#### DATASET EXCERPTS
***

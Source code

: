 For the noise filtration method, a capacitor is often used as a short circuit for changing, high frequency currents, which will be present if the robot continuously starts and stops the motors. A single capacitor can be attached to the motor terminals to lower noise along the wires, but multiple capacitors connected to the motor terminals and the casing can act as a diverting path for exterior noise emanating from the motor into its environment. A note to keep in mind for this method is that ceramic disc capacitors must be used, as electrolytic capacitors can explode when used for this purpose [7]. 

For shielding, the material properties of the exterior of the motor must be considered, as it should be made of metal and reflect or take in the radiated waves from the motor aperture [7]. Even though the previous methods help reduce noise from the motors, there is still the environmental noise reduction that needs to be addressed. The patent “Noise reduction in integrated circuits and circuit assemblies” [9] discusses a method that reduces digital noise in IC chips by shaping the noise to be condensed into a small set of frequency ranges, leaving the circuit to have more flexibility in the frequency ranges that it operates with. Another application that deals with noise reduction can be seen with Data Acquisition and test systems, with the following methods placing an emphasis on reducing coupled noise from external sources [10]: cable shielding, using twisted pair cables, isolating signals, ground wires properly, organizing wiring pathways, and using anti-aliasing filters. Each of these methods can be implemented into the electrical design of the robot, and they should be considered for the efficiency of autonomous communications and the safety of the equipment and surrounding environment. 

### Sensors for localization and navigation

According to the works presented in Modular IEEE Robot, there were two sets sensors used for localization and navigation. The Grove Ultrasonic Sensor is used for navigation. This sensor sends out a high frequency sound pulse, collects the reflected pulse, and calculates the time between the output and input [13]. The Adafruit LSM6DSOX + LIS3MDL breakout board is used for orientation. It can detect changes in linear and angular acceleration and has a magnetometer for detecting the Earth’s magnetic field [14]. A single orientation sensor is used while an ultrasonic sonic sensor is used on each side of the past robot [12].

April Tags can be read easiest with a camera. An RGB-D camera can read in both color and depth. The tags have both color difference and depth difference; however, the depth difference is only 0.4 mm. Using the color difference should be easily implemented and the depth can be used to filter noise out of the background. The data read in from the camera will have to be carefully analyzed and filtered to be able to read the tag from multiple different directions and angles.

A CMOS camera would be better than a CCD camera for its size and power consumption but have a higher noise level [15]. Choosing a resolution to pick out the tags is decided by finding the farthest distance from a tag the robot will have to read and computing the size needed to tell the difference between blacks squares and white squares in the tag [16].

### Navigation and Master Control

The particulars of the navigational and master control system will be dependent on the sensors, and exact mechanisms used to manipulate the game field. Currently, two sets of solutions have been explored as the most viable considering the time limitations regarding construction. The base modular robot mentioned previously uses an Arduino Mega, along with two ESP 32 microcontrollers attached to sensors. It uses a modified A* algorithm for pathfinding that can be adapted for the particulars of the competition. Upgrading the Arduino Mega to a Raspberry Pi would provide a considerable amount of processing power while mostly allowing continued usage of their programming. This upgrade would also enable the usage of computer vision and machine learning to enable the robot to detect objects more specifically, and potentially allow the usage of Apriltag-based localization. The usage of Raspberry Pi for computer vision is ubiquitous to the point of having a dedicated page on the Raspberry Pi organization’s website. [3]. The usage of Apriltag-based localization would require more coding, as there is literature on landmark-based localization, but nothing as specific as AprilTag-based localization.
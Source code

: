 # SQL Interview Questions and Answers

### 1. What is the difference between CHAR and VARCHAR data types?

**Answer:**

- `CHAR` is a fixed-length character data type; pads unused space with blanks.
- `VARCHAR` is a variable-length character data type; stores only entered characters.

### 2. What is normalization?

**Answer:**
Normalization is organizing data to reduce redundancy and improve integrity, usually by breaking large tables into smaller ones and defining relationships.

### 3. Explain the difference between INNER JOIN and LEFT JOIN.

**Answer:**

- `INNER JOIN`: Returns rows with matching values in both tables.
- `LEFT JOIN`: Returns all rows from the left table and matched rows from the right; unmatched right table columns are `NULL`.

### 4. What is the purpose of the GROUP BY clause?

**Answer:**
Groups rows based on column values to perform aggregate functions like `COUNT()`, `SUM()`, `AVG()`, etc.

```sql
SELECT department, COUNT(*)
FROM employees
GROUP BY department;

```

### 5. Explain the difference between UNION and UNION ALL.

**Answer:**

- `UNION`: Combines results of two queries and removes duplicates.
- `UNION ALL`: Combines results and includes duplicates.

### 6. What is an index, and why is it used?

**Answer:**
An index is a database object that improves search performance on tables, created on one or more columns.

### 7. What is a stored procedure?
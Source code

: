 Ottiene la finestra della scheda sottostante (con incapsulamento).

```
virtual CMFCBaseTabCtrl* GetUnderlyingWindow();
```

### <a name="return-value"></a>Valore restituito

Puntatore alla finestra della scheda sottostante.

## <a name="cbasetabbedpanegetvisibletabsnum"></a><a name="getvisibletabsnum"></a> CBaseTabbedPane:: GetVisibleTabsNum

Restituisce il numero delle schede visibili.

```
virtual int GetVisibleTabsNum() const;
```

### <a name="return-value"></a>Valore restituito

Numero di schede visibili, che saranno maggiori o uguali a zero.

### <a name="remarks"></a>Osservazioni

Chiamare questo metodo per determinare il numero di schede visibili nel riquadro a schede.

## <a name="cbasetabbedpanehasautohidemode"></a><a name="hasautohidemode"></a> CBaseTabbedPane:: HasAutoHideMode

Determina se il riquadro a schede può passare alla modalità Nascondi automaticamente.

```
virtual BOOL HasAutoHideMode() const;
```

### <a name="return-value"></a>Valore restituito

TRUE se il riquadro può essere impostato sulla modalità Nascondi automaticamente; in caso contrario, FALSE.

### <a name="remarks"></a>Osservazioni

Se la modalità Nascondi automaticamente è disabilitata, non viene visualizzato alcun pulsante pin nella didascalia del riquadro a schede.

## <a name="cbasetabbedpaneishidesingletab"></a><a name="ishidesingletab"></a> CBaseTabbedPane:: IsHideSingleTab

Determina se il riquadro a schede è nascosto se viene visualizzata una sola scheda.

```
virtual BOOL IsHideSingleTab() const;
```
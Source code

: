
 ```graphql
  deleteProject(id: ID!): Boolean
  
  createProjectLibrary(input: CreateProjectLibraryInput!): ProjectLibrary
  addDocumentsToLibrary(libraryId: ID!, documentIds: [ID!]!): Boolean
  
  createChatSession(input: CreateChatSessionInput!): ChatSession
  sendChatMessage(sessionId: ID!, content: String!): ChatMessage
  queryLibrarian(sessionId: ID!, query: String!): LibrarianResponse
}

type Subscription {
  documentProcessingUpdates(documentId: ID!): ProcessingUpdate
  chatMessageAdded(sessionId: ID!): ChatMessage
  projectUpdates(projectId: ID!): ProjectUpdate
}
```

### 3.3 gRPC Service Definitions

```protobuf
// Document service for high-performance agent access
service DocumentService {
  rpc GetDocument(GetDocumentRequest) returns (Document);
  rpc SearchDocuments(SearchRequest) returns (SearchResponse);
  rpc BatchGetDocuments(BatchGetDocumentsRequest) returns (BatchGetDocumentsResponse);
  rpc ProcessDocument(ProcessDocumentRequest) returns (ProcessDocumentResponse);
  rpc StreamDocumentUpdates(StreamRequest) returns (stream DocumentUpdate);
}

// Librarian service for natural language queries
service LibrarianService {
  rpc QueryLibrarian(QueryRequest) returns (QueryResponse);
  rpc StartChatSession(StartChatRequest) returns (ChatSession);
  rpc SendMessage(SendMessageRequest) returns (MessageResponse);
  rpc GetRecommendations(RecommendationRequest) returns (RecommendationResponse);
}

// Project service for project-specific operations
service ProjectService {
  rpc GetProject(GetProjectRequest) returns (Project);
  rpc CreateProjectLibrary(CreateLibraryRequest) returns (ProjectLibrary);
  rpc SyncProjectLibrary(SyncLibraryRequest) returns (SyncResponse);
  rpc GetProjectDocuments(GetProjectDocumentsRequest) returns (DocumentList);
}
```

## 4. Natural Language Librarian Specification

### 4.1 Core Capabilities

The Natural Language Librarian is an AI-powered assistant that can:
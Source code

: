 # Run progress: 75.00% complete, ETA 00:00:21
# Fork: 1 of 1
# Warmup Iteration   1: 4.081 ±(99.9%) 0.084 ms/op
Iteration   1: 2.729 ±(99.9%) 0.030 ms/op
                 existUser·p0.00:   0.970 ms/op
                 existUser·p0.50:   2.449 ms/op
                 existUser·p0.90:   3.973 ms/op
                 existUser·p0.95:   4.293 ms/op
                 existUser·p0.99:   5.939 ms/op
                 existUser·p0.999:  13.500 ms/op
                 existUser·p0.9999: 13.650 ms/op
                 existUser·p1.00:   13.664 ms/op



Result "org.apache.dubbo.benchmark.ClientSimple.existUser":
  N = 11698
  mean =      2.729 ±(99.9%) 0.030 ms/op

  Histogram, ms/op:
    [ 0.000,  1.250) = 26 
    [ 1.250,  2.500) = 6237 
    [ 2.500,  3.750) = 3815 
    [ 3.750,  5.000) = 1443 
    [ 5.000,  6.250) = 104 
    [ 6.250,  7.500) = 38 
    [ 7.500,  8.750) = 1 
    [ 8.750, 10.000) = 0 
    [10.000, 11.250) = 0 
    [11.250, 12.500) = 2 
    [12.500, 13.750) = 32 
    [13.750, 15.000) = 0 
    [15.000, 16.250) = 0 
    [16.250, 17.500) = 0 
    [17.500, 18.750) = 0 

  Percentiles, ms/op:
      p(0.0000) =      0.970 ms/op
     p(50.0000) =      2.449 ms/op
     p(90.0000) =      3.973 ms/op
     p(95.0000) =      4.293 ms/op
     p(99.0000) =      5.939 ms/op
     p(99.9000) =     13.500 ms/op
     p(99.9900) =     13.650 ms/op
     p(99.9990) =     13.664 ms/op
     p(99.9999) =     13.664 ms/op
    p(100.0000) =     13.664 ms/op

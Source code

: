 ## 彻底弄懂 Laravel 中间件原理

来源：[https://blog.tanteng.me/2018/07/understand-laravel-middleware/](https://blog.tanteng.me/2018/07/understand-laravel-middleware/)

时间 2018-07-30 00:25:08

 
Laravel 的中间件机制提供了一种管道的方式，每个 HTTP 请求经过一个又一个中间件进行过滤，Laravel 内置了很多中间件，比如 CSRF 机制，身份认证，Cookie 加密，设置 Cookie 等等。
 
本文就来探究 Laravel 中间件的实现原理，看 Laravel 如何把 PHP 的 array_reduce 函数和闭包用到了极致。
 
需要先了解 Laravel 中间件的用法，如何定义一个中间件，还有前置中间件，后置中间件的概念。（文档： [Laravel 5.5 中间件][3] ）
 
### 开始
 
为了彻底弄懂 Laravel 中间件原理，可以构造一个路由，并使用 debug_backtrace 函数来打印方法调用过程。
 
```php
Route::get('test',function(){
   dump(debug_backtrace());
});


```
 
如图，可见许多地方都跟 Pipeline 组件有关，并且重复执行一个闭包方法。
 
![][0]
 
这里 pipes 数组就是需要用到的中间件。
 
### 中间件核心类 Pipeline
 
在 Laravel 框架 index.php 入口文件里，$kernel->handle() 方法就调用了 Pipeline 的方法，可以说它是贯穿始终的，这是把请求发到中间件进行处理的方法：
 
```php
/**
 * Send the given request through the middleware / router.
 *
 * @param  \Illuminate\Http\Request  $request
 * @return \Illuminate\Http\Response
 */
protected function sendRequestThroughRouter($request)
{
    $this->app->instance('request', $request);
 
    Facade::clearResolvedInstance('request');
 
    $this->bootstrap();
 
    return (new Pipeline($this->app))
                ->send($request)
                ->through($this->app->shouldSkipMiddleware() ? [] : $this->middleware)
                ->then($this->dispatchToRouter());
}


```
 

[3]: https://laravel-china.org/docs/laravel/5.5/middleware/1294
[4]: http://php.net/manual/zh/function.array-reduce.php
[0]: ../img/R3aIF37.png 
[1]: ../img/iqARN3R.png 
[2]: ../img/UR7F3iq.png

***

#### REQUIRED ACTION
Find every line in the records above that contains the word "中间件原理", and copy each one.

#### ANSWER TO THIS TASK
: ## 彻底弄懂 Laravel 中间件原理
为了彻底弄懂 Laravel 中间件原理，可以构造一个路由，并使用 debug_backtrace 函数来打印方法调用过程。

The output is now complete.